- _Source records_

========

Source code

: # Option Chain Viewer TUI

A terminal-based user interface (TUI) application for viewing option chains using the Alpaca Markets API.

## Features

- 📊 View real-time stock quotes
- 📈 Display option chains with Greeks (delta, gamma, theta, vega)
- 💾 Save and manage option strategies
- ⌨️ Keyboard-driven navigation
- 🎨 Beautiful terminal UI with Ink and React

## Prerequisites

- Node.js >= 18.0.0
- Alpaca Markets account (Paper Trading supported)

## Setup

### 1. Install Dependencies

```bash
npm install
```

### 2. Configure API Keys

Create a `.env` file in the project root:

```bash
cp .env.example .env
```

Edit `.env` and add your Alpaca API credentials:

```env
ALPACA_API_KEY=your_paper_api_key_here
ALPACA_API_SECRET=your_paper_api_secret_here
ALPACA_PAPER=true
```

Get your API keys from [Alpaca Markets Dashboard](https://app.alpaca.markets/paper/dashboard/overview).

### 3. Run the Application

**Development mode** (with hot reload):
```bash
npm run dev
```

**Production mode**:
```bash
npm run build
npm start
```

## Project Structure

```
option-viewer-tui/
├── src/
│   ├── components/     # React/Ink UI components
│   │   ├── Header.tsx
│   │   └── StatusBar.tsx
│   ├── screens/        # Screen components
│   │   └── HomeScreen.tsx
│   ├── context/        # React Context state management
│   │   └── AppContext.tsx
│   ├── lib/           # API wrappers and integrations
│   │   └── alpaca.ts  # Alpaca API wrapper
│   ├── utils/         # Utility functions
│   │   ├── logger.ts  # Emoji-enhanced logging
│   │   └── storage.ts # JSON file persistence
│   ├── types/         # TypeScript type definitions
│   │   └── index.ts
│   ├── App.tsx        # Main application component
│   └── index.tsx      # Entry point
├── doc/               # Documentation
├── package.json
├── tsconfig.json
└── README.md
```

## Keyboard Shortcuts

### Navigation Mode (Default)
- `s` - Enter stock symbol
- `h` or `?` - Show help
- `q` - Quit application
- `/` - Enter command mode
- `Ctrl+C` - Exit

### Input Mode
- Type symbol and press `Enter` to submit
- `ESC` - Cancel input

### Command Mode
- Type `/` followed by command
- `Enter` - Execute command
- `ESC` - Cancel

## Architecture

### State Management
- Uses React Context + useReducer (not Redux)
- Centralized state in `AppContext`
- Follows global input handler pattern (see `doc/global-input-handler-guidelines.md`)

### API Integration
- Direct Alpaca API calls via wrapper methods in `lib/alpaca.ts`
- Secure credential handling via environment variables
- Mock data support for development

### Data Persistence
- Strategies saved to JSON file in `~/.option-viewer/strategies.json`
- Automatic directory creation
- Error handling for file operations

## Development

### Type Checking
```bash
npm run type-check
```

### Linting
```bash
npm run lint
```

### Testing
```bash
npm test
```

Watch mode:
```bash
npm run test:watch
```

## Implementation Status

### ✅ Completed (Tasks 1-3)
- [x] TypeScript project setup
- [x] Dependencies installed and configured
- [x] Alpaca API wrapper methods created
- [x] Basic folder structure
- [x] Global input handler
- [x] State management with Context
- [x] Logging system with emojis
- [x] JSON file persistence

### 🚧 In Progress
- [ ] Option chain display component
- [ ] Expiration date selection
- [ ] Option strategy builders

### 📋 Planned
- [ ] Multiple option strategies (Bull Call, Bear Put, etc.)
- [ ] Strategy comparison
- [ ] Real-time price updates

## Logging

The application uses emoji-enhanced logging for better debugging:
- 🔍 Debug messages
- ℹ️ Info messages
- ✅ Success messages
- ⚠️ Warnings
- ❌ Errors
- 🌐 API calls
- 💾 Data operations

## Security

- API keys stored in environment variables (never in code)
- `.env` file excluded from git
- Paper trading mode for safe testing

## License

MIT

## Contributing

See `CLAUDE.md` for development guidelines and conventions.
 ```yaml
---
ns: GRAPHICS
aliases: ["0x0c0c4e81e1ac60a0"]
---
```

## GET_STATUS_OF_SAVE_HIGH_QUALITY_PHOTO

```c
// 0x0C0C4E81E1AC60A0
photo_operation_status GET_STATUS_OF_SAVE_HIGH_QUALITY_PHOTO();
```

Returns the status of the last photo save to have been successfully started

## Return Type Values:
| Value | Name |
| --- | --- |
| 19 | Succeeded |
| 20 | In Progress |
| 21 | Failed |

========

Copy all lines of the records in which the string "Enter" can be found.

- _Written solution_
- `s` - Enter stock symbol
- `/` - Enter command mode
- Type symbol and press `Enter` to submit
- `Enter` - Execute command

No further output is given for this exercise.